Lo sconto da pagare per questo gretto individualismo è l’arrivo, nel giardino, di grandine, gelo e neve: un inverno perenne che non è altro che l’inverno del cuore, in cui regna disperanza, angoscia e risentimento. Ma la conversione del gigante non tarda ad arrivare e matura grazie alla commozione, causata non solo dalla bellezza («Ai suoi occhi si presentò uno spettacolo meraviglioso […]. Gli uccelli volavano qua e là cinguettando gioiosi, e i fiori sbucavano ridenti dall’erba. Lo scenario era incantevole […].»), ma anche (e soprattutto) dalla compassione: «[…] là il Gigante vide un bimbo. Era così piccolo che non riusciva ad arrivare ai rami di un albero, e vi girava intorno, piangendo amaramente […]. A quella vista il cuore del Gigante s’intenerì».

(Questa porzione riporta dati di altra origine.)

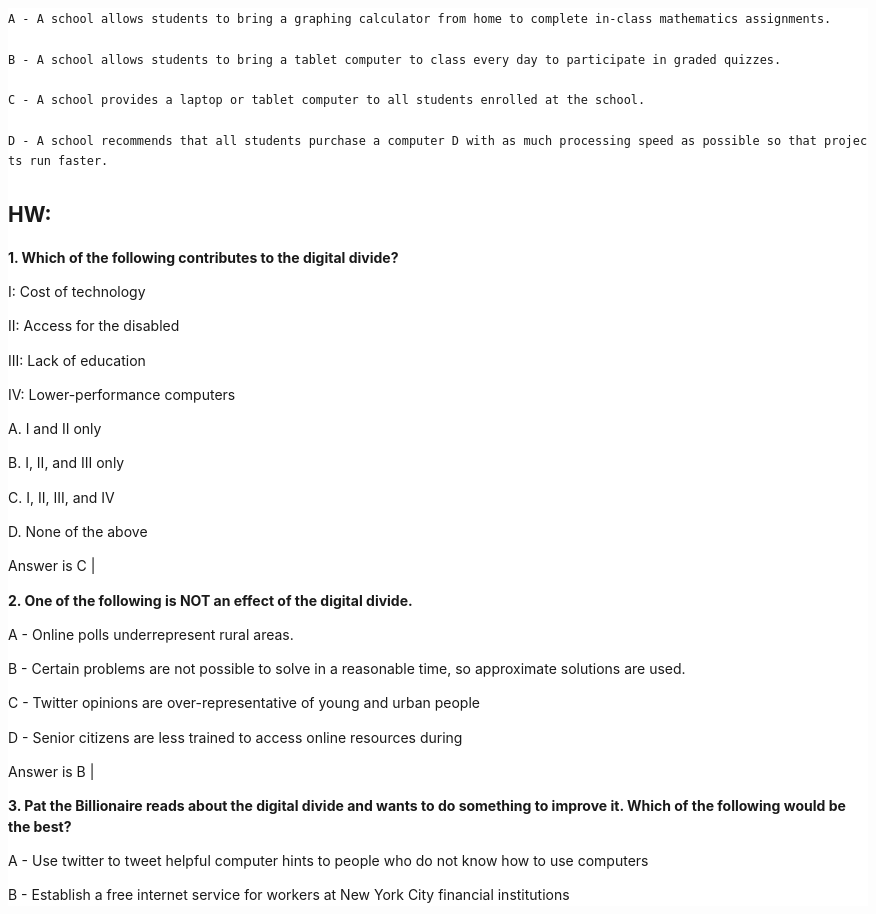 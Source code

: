     Α - A school allows students to bring a graphing calculator from home to complete in-class mathematics assignments.

    B - A school allows students to bring a tablet computer to class every day to participate in graded quizzes.

    C - A school provides a laptop or tablet computer to all students enrolled at the school.
    
    D - A school recommends that all students purchase a computer D with as much processing speed as possible so that projects run faster.




## HW:
**1. Which of the following contributes to the digital divide?**

I: Cost of technology

II: Access for the disabled

III: Lack of education

IV: Lower-performance computers

A. I and II only

B. I, II, and III only

C. I, II, III, and IV

D. None of the above

Answer is C
|

 
**2. One of the following is NOT an effect of the digital divide.**

A - Online polls underrepresent rural areas.

B - Certain problems are not possible to solve in a reasonable time, so
approximate solutions are used.

C - Twitter opinions are over-representative of young and urban people

D - Senior citizens are less trained to access online resources during

Answer is B
|


**3. Pat the Billionaire reads about the digital divide and wants to do something to improve it. Which of the following would be the best?**

A - Use twitter to tweet helpful computer hints to people who do not know
how to use computers

B - Establish a free internet service for workers at New York City financial
institutions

I fanciulli hanno aperto una breccia nel muro, montano sulle piante e l’inverno comincia a soccombere. Solo un punto del giardino è ancora ostaggio del ghiaccio e del freddo, quello in cui un bimbo, a causa della sua minuta statura, non è in grado di toccare con mano i rami di un albero. La reazione del gigante non si fa attendere: «Scese giù furtivamente e aprì piano piano la porta, e uscì nel giardino. Ma al vederlo i bambini si spaventarono terribilmente e fuggirono via, e nel giardino fu di nuovo inverno. Solo il piccolo bimbo non fuggì via, perché i suoi occhi erano così pieni di lacrime che nemmeno vide venire il Gigante. E il Gigante […] con delicatezza lo prese nella mano, e lo posò sull’albero. E immediatamente l’alberò fiorì, e gli uccellini incominciarono a cantare fra i rami, e il bimbo gettò le braccia al collo del Gigante e lo baciò. E gli altri bambini, vedendo che il Gigante non era più cattivo, tornarono indietro correndo, e con loro tornò la Primavera».

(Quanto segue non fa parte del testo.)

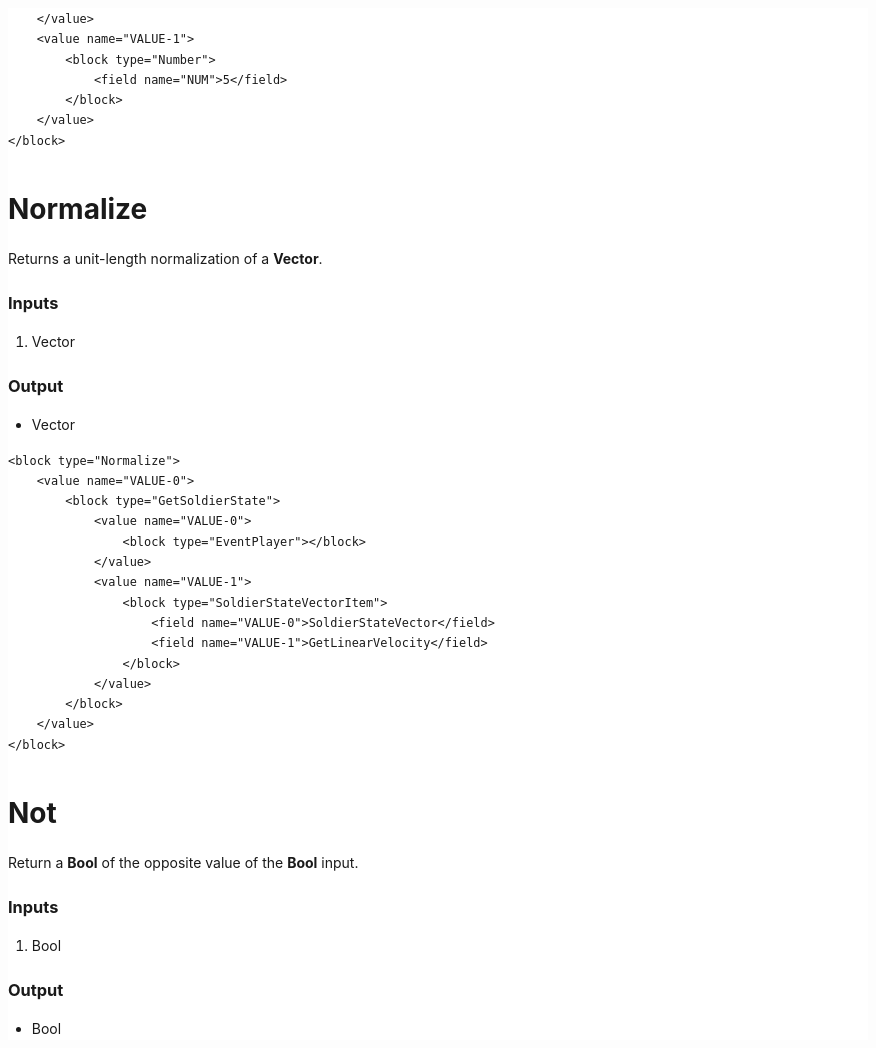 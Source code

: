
 ```blockly
    </value>
    <value name="VALUE-1">
        <block type="Number">
            <field name="NUM">5</field>
        </block>
    </value>
</block>
```

# Normalize

Returns a unit-length normalization of a **Vector**.

### Inputs

1. Vector

### Output

-   Vector

```blockly
<block type="Normalize">
    <value name="VALUE-0">
        <block type="GetSoldierState">
            <value name="VALUE-0">
                <block type="EventPlayer"></block>
            </value>
            <value name="VALUE-1">
                <block type="SoldierStateVectorItem">
                    <field name="VALUE-0">SoldierStateVector</field>
                    <field name="VALUE-1">GetLinearVelocity</field>
                </block>
            </value>
        </block>
    </value>
</block>
```

# Not

Return a **Bool** of the opposite value of the **Bool** input.

### Inputs

1. Bool

### Output

-   Bool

Questo perché il gigante ha preso coscienza del male commesso («“Come sono stato egoista!” […]. Era davvero profondamente pentito di ciò che aveva fatto.») e, per rimediare, non ha esitato a svincolarsi dall’ossessione del possesso: «“Ora questo giardino è vostro, bambini”, disse il Gigante e, afferrata una grossa scure, abbatté il muro di cinta. E a mezzogiorno la gente che andava al mercato vide il Gigante giocare nel più meraviglioso giardino del mondo». Dono, fame di relazione e povertà di spirito: quanta luce e quanto calore emanano questi concetti, ma quanto stridono con la realtà che ogni giorno viviamo, in cui troneggiano prepotenza, superbia, indifferenza e in cui una tecnologia feroce e invadente erode, pian piano (ma sempre di più), la nostra anima.

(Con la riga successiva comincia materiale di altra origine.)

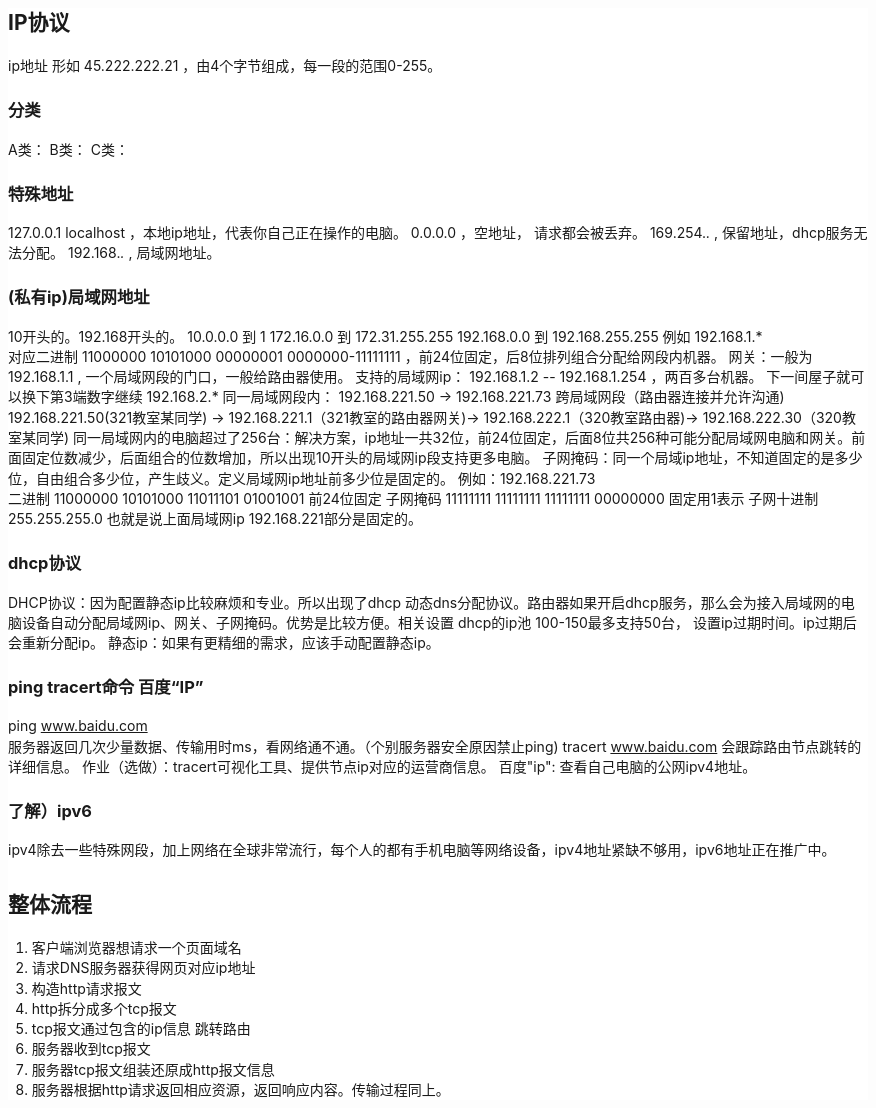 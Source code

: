 
## IP协议
ip地址 形如 45.222.222.21 ，由4个字节组成，每一段的范围0-255。
### 分类
A类：
B类：
C类：

### 特殊地址
127.0.0.1    localhost  ，本地ip地址，代表你自己正在操作的电脑。
0.0.0.0     ，空地址， 请求都会被丢弃。
169.254.*.*  ,   保留地址，dhcp服务无法分配。
192.168.*.*   , 局域网地址。
### (私有ip)局域网地址
10开头的。192.168开头的。
10.0.0.0 到 1
172.16.0.0 到 172.31.255.255
192.168.0.0 到 192.168.255.255
例如 192.168.1.*   
对应二进制 11000000 10101000 00000001 0000000-11111111  ，前24位固定，后8位排列组合分配给网段内机器。
网关：一般为 192.168.1.1  , 一个局域网段的门口，一般给路由器使用。
支持的局域网ip： 192.168.1.2 -- 192.168.1.254 ，两百多台机器。
下一间屋子就可以换下第3端数字继续 192.168.2.*
同一局域网段内：  192.168.221.50 → 192.168.221.73
跨局域网段（路由器连接并允许沟通)  192.168.221.50(321教室某同学) → 192.168.221.1（321教室的路由器网关)→ 192.168.222.1（320教室路由器)→ 192.168.222.30（320教室某同学)
同一局域网内的电脑超过了256台：解决方案，ip地址一共32位，前24位固定，后面8位共256种可能分配局域网电脑和网关。前面固定位数减少，后面组合的位数增加，所以出现10开头的局域网ip段支持更多电脑。
子网掩码：同一个局域ip地址，不知道固定的是多少位，自由组合多少位，产生歧义。定义局域网ip地址前多少位是固定的。
例如：192.168.221.73   
二进制   11000000 10101000 11011101 01001001  前24位固定
子网掩码 11111111 11111111 11111111 00000000  固定用1表示
子网十进制  255.255.255.0    也就是说上面局域网ip 192.168.221部分是固定的。
### dhcp协议
DHCP协议：因为配置静态ip比较麻烦和专业。所以出现了dhcp 动态dns分配协议。路由器如果开启dhcp服务，那么会为接入局域网的电脑设备自动分配局域网ip、网关、子网掩码。优势是比较方便。相关设置 dhcp的ip池 100-150最多支持50台， 设置ip过期时间。ip过期后会重新分配ip。
静态ip：如果有更精细的需求，应该手动配置静态ip。
### ping  tracert命令  百度“IP”
ping www.baidu.com   
服务器返回几次少量数据、传输用时ms，看网络通不通。（个别服务器安全原因禁止ping)
tracert www.baidu.com  会跟踪路由节点跳转的详细信息。
作业（选做）：tracert可视化工具、提供节点ip对应的运营商信息。
百度"ip": 查看自己电脑的公网ipv4地址。
### 了解）ipv6
ipv4除去一些特殊网段，加上网络在全球非常流行，每个人的都有手机电脑等网络设备，ipv4地址紧缺不够用，ipv6地址正在推广中。

## 整体流程
1. 客户端浏览器想请求一个页面域名
2. 请求DNS服务器获得网页对应ip地址
3. 构造http请求报文
4. http拆分成多个tcp报文
5. tcp报文通过包含的ip信息 跳转路由
6. 服务器收到tcp报文
7. 服务器tcp报文组装还原成http报文信息
8. 服务器根据http请求返回相应资源，返回响应内容。传输过程同上。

L’epilogo della fiaba di Wilde si conosce. Genera sempre un malinconico nodo in gola, ma infonde anche un robusto senso di serenità. «Sulle palme delle mani del bimbo v’erano infatti le impronte di due chiodi, e così pure sui suoi piedini. “Chi ha osato ferirti?”, gridò il Gigante. “Dimmelo, e io impugnerò la mia grande spada e lo ucciderò”. “No!”, rispose il bimbo. “Queste sono le ferite dell’Amore”». La dimensione iniziale, quella della logica, della legge e dell’egoismo, viene completamente sovvertita dalla dimensione dell’amore: «“Un giorno tu mi hai lasciato giocare nel tuo giardino, e oggi tu verrai con me nel mio, che è il Paradiso”». Infiamma la speranza. Non quella determinata dalla ricompensa ultraterrena, ma quella sugellata dalla conferma che, attraverso conversione e perdono, si può sempre cambiar vita e fare del bene, tornando alla purezza e trovando finalmente pace: «E quando quel pomeriggio i bambini entrarono di corsa nel giardino, trovarono il Gigante che giaceva morto ai piedi dell’albero, tutto ricoperto di candidi fiori». Quale fiaba migliore per augurare al mondo buon Natale?

Tutte le citazioni sono tratte da «Il Gigante egoista» di Oscar Wilde, in «Wilde. Tutte le opere» (Newton Compton Editori, 2010).